Внезапно она почувствовала, как ее заливает теплая волна благодарности к Салли. Четырнадцатилетняя Аннек Холлех была самой юной картиной выставки (Салли, к примеру, на десять лет старше). Когда наступал выходной день, все остальные картины расходились каждая по своим делам. Никому до нее не было дела. Для любой девочки, кроме Аннек, привыкшей к одиночеству и тишине музеев, галерей и частных домов, это давно стало бы невыносимым. Предложение Салли растрогало ее, но заметить это было бы очень сложно, так как ее лицо выражало только эмоции, заложенные художником.

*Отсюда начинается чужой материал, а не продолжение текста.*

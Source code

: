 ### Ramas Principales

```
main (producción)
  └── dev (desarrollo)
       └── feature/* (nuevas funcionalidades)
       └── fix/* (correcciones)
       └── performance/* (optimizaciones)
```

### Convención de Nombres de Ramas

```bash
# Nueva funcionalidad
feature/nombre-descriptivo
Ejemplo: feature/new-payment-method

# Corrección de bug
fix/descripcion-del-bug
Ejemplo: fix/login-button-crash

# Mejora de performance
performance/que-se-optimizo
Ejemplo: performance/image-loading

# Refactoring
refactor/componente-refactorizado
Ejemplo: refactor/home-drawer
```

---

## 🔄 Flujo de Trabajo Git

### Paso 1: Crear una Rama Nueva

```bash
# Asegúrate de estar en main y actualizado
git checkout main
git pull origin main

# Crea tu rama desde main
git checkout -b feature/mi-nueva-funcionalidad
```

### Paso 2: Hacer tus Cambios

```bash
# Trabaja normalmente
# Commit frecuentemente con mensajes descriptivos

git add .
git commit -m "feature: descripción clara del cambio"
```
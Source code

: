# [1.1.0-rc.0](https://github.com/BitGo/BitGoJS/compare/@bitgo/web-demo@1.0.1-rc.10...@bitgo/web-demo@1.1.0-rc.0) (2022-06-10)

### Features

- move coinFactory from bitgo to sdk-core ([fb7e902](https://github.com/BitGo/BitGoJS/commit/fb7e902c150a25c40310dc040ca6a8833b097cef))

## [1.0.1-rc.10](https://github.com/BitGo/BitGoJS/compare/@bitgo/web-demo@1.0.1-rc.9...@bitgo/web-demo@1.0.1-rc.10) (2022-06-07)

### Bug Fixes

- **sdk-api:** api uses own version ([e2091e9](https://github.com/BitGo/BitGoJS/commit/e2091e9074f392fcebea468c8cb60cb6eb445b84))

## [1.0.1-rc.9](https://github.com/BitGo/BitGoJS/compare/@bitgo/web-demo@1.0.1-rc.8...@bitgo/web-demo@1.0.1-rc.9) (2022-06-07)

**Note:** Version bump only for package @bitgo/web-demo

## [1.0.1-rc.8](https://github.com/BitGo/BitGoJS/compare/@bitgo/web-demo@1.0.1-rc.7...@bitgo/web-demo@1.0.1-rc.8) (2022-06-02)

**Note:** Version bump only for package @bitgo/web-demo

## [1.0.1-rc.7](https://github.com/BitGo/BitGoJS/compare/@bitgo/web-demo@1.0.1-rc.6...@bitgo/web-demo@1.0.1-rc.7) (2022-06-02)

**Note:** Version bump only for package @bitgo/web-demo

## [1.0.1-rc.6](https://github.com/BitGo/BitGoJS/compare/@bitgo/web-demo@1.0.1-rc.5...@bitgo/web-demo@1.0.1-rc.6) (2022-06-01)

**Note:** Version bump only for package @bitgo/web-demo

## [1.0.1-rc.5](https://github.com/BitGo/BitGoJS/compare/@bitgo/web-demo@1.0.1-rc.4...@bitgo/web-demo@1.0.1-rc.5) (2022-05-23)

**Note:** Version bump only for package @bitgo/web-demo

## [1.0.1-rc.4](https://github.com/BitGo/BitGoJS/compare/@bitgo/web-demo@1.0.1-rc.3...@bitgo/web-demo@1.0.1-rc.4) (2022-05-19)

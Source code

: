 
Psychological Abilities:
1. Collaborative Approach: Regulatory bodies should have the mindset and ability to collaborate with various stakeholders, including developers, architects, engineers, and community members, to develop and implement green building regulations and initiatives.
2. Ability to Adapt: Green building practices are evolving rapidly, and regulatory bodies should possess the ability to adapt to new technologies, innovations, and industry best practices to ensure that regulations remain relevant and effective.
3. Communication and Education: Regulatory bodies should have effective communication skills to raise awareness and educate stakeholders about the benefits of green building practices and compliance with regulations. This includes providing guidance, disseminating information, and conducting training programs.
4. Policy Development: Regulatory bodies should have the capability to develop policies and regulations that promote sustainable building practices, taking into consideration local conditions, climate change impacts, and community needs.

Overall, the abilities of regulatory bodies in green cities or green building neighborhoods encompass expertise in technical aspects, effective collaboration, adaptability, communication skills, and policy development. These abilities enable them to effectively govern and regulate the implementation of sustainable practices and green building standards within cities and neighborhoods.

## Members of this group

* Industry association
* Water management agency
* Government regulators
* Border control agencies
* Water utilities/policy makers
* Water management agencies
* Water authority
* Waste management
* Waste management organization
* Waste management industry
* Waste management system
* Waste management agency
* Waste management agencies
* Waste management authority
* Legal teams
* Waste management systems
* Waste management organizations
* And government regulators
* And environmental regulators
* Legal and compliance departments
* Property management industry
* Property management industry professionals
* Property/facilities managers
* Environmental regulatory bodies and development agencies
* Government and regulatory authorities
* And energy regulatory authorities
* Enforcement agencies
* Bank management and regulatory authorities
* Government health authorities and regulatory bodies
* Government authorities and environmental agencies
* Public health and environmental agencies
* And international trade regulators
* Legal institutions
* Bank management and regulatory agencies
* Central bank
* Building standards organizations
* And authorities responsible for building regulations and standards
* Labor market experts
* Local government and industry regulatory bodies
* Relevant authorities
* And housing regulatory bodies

– Спасибо, – просто сказала она, остановив на Салли сине-зеленый взгляд.
– Не стоит благодарности, – ответила та. – Я это делаю, потому что мне хочется побыть с тобой.
И эта любезная фраза снова растрогала Аннек.
Они спускались в лифте. Две Аннек с прямыми светлыми волосами, с двумя желтыми этикетками на шее отражались в темных стеклах очков Диаса. Оскар Диас был дежурным телохранителем, сопровождавшим ее в гостиницу. Для Аннек у него всегда была наготове учтивая улыбка и банальная вежливая фраза. Однако в эту среду он был необычайно лаконичен. Ей хотелось поговорить с ним – после беседы с Салли на душе у нее было очень легко, но Аннек вспомнила, что картинам не рекомендуется говорить с охранниками, и предпочла не обращать внимания на молчание Диаса. Ей и так есть о чем подумать.